■ EXERCISE PROMPT
Where a line contains the word "TENABLES", copy that line from the records below.

───── DATA RECORDS ─────

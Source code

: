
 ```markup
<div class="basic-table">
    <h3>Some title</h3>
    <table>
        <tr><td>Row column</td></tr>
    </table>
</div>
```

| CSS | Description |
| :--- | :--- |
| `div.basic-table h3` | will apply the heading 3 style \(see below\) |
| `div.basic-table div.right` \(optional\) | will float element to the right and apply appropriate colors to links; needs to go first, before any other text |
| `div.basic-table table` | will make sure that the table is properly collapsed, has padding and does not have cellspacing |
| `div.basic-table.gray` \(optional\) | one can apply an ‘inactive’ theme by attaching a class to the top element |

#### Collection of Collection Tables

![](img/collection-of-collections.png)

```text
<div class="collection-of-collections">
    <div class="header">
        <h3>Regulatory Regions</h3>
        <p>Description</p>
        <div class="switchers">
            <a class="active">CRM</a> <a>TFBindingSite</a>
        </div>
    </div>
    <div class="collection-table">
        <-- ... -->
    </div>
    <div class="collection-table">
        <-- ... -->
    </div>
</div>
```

─────
───── DATA RECORDS ─────

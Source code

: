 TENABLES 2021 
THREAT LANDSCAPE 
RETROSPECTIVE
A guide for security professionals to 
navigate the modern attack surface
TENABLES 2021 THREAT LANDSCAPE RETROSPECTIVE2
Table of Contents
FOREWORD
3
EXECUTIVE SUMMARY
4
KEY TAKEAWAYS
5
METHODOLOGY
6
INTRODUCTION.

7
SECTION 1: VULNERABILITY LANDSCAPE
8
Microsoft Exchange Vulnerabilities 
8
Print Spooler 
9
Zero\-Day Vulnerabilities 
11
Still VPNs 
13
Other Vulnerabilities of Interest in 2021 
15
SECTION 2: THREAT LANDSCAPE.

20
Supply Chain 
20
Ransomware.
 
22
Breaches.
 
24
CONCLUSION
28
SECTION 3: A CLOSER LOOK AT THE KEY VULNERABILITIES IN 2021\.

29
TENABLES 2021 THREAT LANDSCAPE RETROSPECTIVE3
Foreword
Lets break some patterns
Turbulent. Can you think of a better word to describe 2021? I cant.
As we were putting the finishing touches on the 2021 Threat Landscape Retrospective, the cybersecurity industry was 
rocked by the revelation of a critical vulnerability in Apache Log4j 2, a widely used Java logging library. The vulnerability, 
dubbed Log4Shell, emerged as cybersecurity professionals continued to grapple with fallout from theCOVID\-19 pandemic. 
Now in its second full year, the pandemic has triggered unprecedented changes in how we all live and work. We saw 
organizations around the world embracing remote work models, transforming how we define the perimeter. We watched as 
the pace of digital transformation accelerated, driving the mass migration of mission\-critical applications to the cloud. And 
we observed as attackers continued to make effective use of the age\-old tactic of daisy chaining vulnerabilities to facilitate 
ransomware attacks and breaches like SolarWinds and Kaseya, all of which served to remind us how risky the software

─────
───── DATA RECORDS ─────

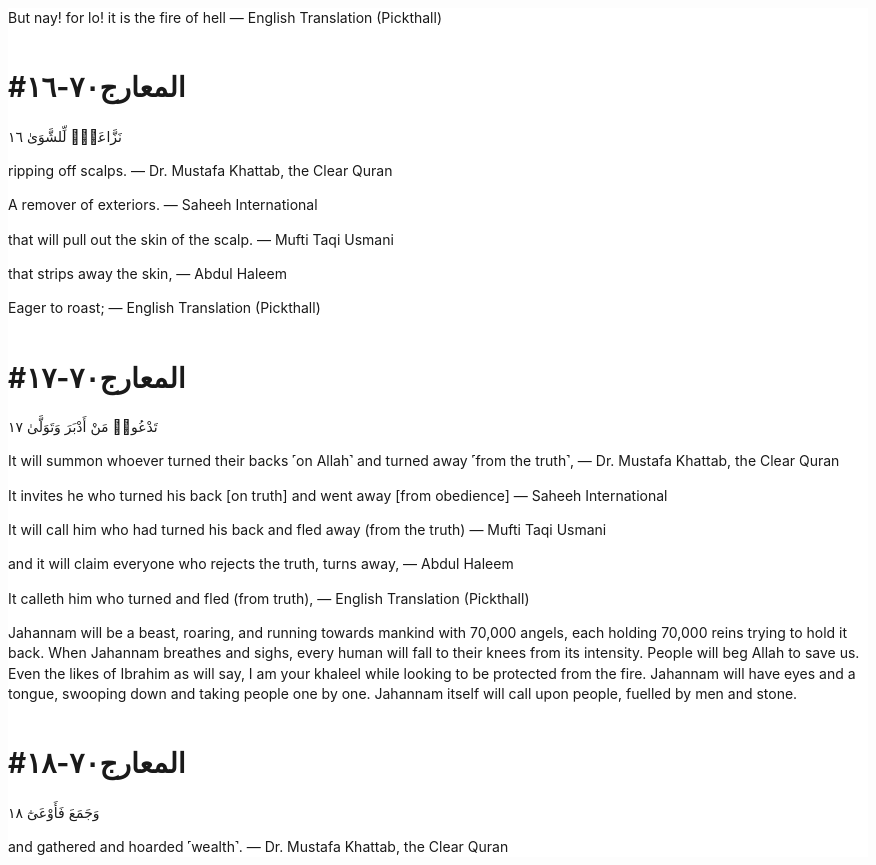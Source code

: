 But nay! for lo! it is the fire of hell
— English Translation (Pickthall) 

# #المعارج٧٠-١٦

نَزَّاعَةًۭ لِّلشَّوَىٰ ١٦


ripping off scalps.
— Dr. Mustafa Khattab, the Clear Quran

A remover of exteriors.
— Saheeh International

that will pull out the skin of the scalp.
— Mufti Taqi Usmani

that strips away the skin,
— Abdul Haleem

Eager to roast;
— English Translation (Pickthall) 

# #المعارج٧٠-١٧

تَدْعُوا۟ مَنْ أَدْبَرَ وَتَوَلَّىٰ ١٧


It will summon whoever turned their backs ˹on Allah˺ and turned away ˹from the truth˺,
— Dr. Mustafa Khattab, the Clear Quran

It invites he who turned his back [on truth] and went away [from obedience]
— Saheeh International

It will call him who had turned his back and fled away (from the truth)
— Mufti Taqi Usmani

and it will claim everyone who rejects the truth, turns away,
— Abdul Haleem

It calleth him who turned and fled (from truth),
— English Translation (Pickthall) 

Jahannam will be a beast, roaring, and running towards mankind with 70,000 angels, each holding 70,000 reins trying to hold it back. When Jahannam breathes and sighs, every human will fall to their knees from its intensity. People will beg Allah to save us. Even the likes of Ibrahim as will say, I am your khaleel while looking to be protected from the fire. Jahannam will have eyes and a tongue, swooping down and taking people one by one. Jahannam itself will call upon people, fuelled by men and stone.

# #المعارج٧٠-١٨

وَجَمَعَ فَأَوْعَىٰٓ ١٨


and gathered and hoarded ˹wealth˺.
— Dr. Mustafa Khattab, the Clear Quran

─────

■ SOLUTION TO THE PROBLEM
: TENABLES 2021 
TENABLES 2021 THREAT LANDSCAPE RETROSPECTIVE2
TENABLES 2021 THREAT LANDSCAPE RETROSPECTIVE3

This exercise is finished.